You’d think my main reason for installing a mouse door in the baseboard was to add a bit of whimsy to our family room addition. You might be partially right, but my real motivation starts with trying to lay baseboard in my kitchen. A few years ago, when I put down the baseboard in my kitchen, I tried to join two pieces with a scarf joint. Because the floor wasn’t completely even and the wall wasn’t completely flat, I spent about about three hours trying to make the baseboards meet in a respectable looking joint, but just couldn’t.
At the time I knew there were other options like gluing the two baseboards together before installing them or running a level line on the wall and scribing the bottom of the base where it met the floor, but I stubbornly refused to step back and try another solution. So I was stuck with a crappy joint.
Back to the present, where in the family room I have two places where I need to join baseboards to span the walls. For one wall, I figured I would make it easier on myself and use something that would hide the unevenness of the floor and allow me to use a simple butt joint. I started to think of things that allow you to use butt joints for trim, like plinth and corner blocks, but I didn’t think having a random plinth block in the middle of the wall would look very professional. Then I thought about baseboards I’ve seen on TV and it hit me: the iconic mouse hole.
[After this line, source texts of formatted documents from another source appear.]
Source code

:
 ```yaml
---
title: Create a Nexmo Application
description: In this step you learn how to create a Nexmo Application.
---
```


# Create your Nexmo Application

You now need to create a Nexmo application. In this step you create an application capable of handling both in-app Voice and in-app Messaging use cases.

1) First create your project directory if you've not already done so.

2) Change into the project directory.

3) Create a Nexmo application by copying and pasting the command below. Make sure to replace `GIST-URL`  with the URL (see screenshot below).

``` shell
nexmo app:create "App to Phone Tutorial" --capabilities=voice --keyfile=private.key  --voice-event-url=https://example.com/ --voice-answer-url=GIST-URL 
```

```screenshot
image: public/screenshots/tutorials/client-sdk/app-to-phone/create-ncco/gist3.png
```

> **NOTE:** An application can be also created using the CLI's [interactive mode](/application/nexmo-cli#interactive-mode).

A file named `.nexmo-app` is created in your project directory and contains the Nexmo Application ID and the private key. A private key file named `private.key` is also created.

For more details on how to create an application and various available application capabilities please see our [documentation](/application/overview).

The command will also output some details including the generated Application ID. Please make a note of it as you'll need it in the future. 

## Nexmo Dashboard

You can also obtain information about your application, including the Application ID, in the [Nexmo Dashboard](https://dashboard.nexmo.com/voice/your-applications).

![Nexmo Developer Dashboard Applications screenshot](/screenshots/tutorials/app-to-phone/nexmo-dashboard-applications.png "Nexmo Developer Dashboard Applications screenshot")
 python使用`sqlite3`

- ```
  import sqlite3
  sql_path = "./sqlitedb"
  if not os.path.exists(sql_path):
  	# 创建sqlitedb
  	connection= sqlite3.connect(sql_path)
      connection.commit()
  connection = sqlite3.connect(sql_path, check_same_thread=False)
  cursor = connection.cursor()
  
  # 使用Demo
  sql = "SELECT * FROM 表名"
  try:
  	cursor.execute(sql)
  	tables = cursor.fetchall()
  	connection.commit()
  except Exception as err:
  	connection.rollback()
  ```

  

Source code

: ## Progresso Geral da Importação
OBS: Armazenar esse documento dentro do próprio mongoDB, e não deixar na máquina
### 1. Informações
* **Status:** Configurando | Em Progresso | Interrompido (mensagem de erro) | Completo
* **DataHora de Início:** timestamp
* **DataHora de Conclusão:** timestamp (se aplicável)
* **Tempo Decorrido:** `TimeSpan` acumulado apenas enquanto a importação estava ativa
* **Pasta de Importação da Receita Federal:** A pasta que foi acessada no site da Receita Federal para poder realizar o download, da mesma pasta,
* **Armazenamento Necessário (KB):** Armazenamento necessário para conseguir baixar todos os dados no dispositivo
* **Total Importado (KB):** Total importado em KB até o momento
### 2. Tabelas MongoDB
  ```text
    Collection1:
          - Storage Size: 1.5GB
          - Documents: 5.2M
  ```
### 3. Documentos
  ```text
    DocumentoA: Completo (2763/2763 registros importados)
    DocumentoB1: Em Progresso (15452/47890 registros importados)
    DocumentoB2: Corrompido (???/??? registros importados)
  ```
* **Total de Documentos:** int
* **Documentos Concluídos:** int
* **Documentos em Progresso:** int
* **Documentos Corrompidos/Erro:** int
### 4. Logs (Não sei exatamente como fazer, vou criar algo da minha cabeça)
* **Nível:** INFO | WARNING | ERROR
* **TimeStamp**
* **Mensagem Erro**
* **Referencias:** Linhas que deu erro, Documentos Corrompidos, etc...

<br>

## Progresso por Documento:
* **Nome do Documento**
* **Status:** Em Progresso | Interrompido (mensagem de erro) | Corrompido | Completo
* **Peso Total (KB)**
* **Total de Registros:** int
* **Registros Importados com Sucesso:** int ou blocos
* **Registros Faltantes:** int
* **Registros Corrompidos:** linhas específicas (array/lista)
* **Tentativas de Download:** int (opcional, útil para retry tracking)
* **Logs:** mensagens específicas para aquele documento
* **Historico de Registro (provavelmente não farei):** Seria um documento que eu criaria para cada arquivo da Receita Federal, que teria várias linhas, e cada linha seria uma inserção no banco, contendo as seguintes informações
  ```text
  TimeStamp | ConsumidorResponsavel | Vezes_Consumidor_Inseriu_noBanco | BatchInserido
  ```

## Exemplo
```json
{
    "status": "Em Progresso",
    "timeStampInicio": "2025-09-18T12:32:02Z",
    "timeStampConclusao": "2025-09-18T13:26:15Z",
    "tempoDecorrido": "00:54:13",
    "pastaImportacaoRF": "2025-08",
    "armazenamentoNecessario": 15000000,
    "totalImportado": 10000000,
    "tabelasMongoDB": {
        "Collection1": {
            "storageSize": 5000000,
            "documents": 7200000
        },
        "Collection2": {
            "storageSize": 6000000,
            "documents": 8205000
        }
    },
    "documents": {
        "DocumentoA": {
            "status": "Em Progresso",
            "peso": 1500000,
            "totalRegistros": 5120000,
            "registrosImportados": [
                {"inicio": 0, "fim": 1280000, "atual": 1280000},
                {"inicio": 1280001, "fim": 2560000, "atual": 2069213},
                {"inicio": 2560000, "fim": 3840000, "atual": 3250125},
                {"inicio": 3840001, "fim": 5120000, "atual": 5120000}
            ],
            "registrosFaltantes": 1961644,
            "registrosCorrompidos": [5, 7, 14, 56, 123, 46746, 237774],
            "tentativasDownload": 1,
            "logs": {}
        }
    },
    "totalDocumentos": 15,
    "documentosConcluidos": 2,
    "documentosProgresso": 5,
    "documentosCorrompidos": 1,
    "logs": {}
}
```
I did an image search and found several different styles I liked here, here, and here. Then I asked my daughter to help me choose and build the one she liked. She choose an arched door with the arched frame. So we found a piece of wood around the same thickness as the baseboard and searched for some circles in my shop to use as arch templates. After finding a jar lid and hole saw that gave us the right look, I drew the arch and door on the piece of oak and cut it out on the scroll saw.
A little touch up with some sandpaper and the door was ready to paint. My daughter coated both the door and frame with some brown acrylic paint. To represent empty space behind the door, we cut a shape out of black craft paper slightly larger than the door to slip behind the arch. Then to make the door look like it was made from several planks, my daughter used a sharpie and straight-edge to draw some vertical lines.
I had started to drive the brass nails in for the door hinges, but found that the oak was just too hard, so I had to drill pilot holes with a tiny bit that wouldn’t fit in my cordless drill. The brass nails were still hard to start and drive straight, but with a little patience, I was able to drive them all.
Sure enough when I installed one of the pieces of base board, I found the floor to be so uneven that the straight cut I had made to butt up to one side of the mouse door wasn’t square. Since I had already nailed the piece in place, I had to file the edge of the base so it was square with the door. I had a little more luck with the second piece of baseboard, partially because it was shorter, and partially because the mouse door was so forgiving. You can see in the top picture though that if you connect the two baseboards, they wouldn’t line up, but with the mouse door in the middle you don’t really notice.